What to work on: Here is a listing, set out below; repeat its lines from the one with "Fazendo mais um" to the last, both included, and leave out the pictures.

Records supplied:
☆ ☆ ☆ ☆ ☆ ☆ ☆

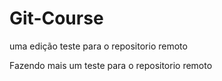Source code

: # Git-Course

uma edição teste para o repositorio remoto

Fazendo mais um teste para o repositorio remoto 
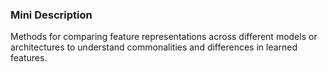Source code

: ### Mini Description

Methods for comparing feature representations across different models or architectures to understand commonalities and differences in learned features.
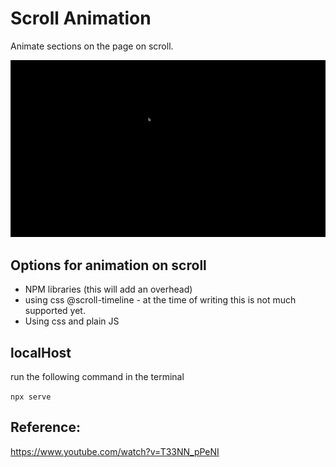 # Scroll Animation

Animate sections on the page on scroll.

![](./assets/scroll-animation.gif)


## Options for animation on scroll
- NPM libraries (this will add an overhead)
- using css @scroll-timeline - at the time of writing this is not much supported yet.
- Using css and plain JS

## localHost

run the following command in the terminal

`npx serve`

## Reference:
https://www.youtube.com/watch?v=T33NN_pPeNI
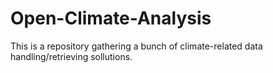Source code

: # Open-Climate-Analysis
This is a repository gathering a bunch of climate-related data handling/retrieving sollutions.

☆ ☆ ☆ ☆ ☆ ☆ ☆

Written solution:
Fazendo mais um teste para o repositorio remoto 
Source code

: ### Mini Description

Methods for comparing feature representations across different models or architectures to understand commonalities and differences in learned features.
 # Scroll Animation

Animate sections on the page on scroll.

![](./assets/scroll-animation.gif)


## Options for animation on scroll
- NPM libraries (this will add an overhead)
- using css @scroll-timeline - at the time of writing this is not much supported yet.
- Using css and plain JS

## localHost

run the following command in the terminal

`npx serve`

## Reference:
https://www.youtube.com/watch?v=T33NN_pPeNI
Source code

: # Open-Climate-Analysis
This is a repository gathering a bunch of climate-related data handling/retrieving sollutions.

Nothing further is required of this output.